**Exercise requirements**. Whenever a line in the data below includes the string "Current", copy it out.

**Data records**.

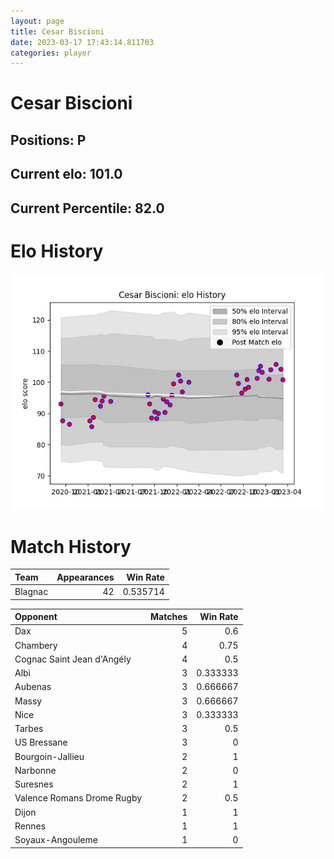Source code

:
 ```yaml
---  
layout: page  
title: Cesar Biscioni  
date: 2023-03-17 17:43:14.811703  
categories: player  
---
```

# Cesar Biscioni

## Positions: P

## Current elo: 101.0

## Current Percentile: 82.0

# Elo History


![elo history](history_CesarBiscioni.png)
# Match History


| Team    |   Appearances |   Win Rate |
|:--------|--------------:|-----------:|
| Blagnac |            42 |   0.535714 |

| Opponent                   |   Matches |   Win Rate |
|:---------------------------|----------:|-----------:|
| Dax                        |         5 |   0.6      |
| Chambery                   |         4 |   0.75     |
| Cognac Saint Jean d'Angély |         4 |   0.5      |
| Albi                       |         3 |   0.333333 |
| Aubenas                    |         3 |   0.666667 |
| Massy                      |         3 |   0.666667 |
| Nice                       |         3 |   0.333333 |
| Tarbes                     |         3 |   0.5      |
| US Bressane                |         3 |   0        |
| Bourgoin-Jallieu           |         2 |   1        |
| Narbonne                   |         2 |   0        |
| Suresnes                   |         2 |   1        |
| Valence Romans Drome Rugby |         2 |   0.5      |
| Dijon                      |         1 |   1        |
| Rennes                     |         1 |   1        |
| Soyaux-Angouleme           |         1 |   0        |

...

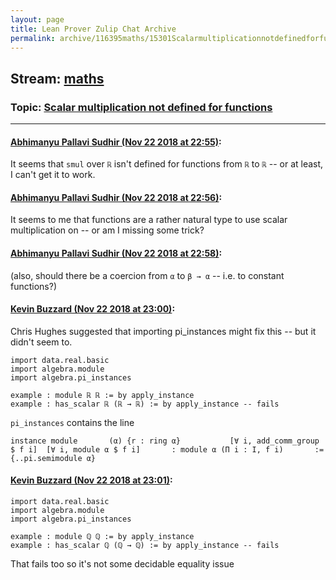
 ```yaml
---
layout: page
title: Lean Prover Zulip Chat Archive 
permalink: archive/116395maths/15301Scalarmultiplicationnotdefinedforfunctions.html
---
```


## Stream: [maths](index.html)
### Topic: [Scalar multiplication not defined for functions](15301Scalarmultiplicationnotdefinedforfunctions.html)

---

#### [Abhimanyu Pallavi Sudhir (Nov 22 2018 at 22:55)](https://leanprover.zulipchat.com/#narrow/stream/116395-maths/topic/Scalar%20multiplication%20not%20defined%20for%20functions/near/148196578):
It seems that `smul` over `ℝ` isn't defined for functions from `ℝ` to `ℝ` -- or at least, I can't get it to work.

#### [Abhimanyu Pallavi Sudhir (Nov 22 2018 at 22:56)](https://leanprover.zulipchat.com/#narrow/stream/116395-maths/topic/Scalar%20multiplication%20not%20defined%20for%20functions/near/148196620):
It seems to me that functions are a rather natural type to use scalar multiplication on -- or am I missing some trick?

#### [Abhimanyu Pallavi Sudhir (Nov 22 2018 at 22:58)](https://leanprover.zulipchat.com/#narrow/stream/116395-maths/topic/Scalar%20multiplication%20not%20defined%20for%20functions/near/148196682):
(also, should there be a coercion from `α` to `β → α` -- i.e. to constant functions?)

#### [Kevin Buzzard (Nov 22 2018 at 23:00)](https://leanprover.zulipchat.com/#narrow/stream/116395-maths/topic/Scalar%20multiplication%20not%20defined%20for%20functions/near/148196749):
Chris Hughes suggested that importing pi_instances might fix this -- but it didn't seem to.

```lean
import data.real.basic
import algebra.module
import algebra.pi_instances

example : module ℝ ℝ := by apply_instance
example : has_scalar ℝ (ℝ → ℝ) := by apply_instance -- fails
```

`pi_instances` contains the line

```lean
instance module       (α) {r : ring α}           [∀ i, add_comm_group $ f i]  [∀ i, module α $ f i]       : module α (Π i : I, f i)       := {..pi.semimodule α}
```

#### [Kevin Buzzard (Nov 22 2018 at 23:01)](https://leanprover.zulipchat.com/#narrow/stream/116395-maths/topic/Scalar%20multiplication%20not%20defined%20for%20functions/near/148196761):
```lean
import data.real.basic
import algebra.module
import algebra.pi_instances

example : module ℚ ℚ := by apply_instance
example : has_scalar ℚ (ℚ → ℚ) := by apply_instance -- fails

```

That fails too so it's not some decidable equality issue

**Response to this exercise**.
## Current elo: 101.0
## Current Percentile: 82.0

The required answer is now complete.